Yes it is legal and you should use the quart jar timing.
Next, never pressure cook red sauerkraut, it turns gray, ask me how I know.
Here is an approved recipe for 'pasteurizing' it, at a lesser temperature than boiling. It gives you a crisper product.
http://www1.extension.umn.edu/food/...ling/making-fermented-pickles-and-sauerkraut/

I made 2 five gallon batches this year, and pasteurized them in cans, OH they are delicious, red or white.

And don't forget, kim chee, or kim chi, is a sauerkraut with lot of spices and lots of ingredients, delicious!


----------



## tyerod (Sep 7, 2014)

AngelMomma said:


> Lol.  I wonder how long one could keep the finished kraut in the fridge.....hmmm.  Its just that the batch I make (which fits into that nice big glass crock) is so big.


I have been making kraut for a few years now.  I usually do 3-7 pound batches and it is never around long.  Last Thanksgiving I made a 22 lb batch while teaching my SIL and kept my portion refrigerated only, no canning.  I just finished it up last month with no ill effects.
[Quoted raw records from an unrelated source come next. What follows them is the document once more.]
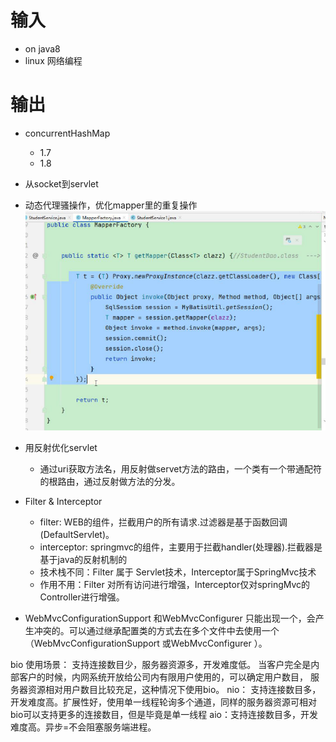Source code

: # 输入

- on java8
- linux 网络编程





# 输出

- concurrentHashMap
  - 1.7
  - 1.8
- 从socket到servlet
- 动态代理骚操作，优化mapper里的重复操作
  ![image-20220318100713255](../.image/image-20220318100713255.png)

- 用反射优化servlet
  - 通过uri获取方法名，用反射做servet方法的路由，一个类有一个带通配符的根路由，通过反射做方法的分发。



- Filter & Interceptor
  - filter: WEB的组件，拦截用户的所有请求.过滤器是基于函数回调(DefaultServlet)。
  - interceptor: springmvc的组件，主要用于拦截handler(处理器).拦截器是基于java的反射机制的
  - 技术栈不同：Filter 属于 Servlet技术，Interceptor属于SpringMvc技术
  - 作用不用：Filter 对所有访问进行增强，Interceptor仅对springMvc的Controller进行增强。
- WebMvcConfigurationSupport 和WebMvcConfigurer 只能出现一个，会产生冲突的。可以通过继承配置类的方式去在多个文件中去使用一个（WebMvcConfigurationSupport 或WebMvcConfigurer ）。





bio 使用场景：
支持连接数目少，服务器资源多，开发难度低。
当客户完全是内部客户的时候，内网系统开放给公司内有限用户使用的，可以确定用户数目，
服务器资源相对用户数目比较充足，这种情况下使用bio。
nio：
支持连接数目多，开发难度高。扩展性好，使用单一线程轮询多个通道，同样的服务器资源可相对
bio可以支持更多的连接数目，但是毕竟是单一线程
aio：支持连接数目多，开发难度高。异步=不会阻塞服务端进程。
YMMV but it seems to stay OK for a long time.

I have also done other veggies and I love making some Kimchi a few time a years.  When making Kimchi I always can tell when its done.....My wife comes home from work and asks what stinks so bad????


----------



## HoneyLady (Sep 8, 2014)

One side of my family is Irish, the other Polish.  DH is English and Swede.  Cabbage is  a staple at our house, along with potatoes, and sausages of many varieties.
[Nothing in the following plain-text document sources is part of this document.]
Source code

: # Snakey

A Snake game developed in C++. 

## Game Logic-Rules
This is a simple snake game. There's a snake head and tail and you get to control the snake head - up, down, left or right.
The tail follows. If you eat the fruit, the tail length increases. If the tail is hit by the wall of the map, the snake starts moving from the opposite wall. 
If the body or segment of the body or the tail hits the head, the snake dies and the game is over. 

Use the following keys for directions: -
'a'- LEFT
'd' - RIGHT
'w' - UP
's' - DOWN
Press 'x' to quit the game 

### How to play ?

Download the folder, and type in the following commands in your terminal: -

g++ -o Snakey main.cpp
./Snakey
 Here are some ways to play:

 I always recommend rinsing kraut before cooking, ESPECIALLY if it is canned or bottled.  (The bottled, refrigerated brands are superior, BTW.) You may, or may not rinse home made at your discretion.  This step helps tame the sharp flavor and saltiness of kraut.  (And if you are cooking for kids, may make the difference in getting them to eat it.) 

 Warm gently in a pan with chopped apple, caraway OR dill seed, and a pinch (tiny drizzle?) of honey, and black pepper.

 Purple cabbage and turnips shredded together make a fabulous slaw, and kids love the color!  Not too many healthy foods are genuinely purple.

 To cook raw cabbage, quarter, remove the stem, and tie with kitchen string, or stab with a tooth pick.  In a deep skillet, or wide dutch oven, heat 2-3 inches of water to a SIMMER, not a boil, and add a tea ball filled with 1 Tbsp. mixed pickling spice.  Mixed pickling spice contains bay leaf, whole allspice, peppercorns, mustard seed, and clove buds.  Putting it in the tea ball flavors the cabbage, without having to pick them out before eating.

 STEAM the cabbage covered or 10-15 minutes -- the cabbage should still have some "tooth".  If it were pasta, you'd call it al dente.  DO NOT boil the cabbage!  This is what releases the sulfur compounds, and makes you gassy.

 Drain the cabbage well, squeezing out extra water.  Remove toothpicks or string, and toss with lots of butter, and sprinkle with salt.

 My kids were fascinated with this when I showed them all the different spices, and talked about what else they go into.  Clove goes into gingerbread, and onto ham; mustard seed makes mustard; allspice smells like Christmas; bay leaves smell like granddad's after shave, etc.  But they all work together to make this yummy.

 Bon Apetit!
 ~HoneyLady~


----------



## Dahila (Sep 8, 2014)

Oh I am making it for years.  It is delicious and can be used for soups, for hunter stew, and others.  We eat tons of that.  I am from Poland and it was through the ages, main source of vitamin C in the winter.  Adding apples into it make the cabbage even more delicious, and apples are incredible.  I love it.


----------



## DeeAnna (Sep 8, 2014)

If slaw or sauerkraut doesn't appeal, try grilling your cabbage: http://www.seriouseats.com/2014/09/food-lab-turbo-why-you-should-be-grilling-your-cabbage.html

I agree w Honey Lady about steaming cabbage -- much better flavor and texture.


----------



## Booko (Sep 14, 2014)

Dahila said:


> Oh I am making it for years.  It is delicious and can be used for soups, for hunter stew, and others.  We eat tons of that.  I am from Poland and it was through the ages, main source of vitamin C in the winter.  Adding apples into it make the cabbage even more delicious, and apples are incredible.  I love it.



Oh wow, my husband's family is Polish but all his aunts passed away before I could learn how to make their dishes with sauerkraut!  Do you have a favorite recipe you'd be willing to post? 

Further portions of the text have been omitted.